| Developers (GitHub - auto-rag-eval) |
|---|
| Pouya Omran |
| Tanya Dixit |
| Jingyi Wang |
Introducing adaptive benchmarks for evaluating your RAG Systems on Vertex AI
The RAG evaluation gap
Retrieval-Augmented Generation (RAG) has rapidly evolved from experimental prototypes to critical enterprise infrastructure. However, as organizations reach “Day 2” of adoption—where systems must be maintained, updated, and scaled—they face a significant “Evaluation Gap”. While it is easy to build a RAG prototype, evaluating its performance remains complex, unreliable, and resource-intensive.

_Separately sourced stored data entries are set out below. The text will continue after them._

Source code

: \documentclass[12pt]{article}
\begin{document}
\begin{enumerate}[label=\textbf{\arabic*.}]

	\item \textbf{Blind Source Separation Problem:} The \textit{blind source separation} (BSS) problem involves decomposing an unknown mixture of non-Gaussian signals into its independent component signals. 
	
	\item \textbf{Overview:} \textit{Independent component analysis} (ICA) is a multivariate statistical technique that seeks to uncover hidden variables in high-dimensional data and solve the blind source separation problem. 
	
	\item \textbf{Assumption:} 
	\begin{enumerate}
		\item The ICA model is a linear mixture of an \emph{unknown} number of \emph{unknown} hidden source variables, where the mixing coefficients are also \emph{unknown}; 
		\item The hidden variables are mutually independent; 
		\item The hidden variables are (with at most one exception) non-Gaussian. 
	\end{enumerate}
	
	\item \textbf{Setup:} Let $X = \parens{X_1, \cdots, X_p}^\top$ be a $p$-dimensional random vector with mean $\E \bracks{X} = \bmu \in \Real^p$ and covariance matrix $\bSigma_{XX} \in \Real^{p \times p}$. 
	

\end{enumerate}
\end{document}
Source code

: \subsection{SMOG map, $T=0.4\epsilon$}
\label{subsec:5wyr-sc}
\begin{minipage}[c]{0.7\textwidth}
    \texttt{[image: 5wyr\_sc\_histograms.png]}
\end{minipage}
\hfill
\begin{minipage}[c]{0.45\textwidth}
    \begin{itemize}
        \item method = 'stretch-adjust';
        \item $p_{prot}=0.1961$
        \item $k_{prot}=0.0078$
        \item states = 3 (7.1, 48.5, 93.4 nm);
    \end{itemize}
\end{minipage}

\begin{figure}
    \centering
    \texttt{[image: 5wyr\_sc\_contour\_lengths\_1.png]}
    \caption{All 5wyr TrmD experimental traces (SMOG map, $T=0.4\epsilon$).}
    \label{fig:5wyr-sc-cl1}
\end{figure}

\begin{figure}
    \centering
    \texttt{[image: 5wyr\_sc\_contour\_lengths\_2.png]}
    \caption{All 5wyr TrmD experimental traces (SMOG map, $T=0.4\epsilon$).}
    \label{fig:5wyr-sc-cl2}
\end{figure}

Currently, development teams often rely on three suboptimal methods:
-
Manual curation: Subject matter experts manually write question-answer pairs. This process is slow, expensive, and inherently biased towards the expert’s specific knowledge.
-
Standardized benchmarks: Off-the-shelf benchmarks rarely reflect an organization’s specific domain, document structure, or user query patterns, leading to metrics that do not correlate with real-world effectiveness.
-
Ad-hoc “vibes” testing: Informal testing lacks rigor and repeatability, making it impossible to confidently track regression or improvement over time.
To bridge this gap, we developed auto-rag-eval (also known internally as RAG-Crusher), an open-source framework built on Google Cloud’s Vertex AI. This solution automates the generation of high-quality, multi-faceted benchmarks directly from an organization’s own document corpus, enabling objective and consistent measurement of RAG system performance.
Architecture and methodology
The core of auto-rag-eval is a multi-stage pipeline designed to produce unbiased (Question, Context, Answer) triplets. Unlike simple generation scripts, this solution addresses a critical flaw in automated benchmarking: the “circular dependency,” where the evaluation data is generated using the same retrieval logic as the system being tested.
The framework leverages Vertex AI Search for document retrieval and Gemini models for intelligent content generation through the following stages:
1. Parallel Context Distillation
The foundation of a reliable benchmark is an unbiased “ground truth” context. Standard methods often pull raw document chunks, which can be noisy or incomplete. Our approach uses Parallel Context Distillation to construct a precise context.
-
Clue Generation: Rather than processing a raw chunk, the system first uses an LLM to identify “clues”—potential topics or questions—within the text.
-
Dual-Index Retrieval: Using these clues, the system performs a semantic search across the entire data store. It evaluates sentences in two ways: individually (for precise fact retrieval) and collectively (for broader context).
-
Distillation: The system merges these results to form a “distilled context”—a focused set of sentences that contains exactly the information needed to answer the potential question, stripped of irrelevant noise. This ensures the ground truth is constructed orthogonally to standard RAG retrieval methods, avoiding bias.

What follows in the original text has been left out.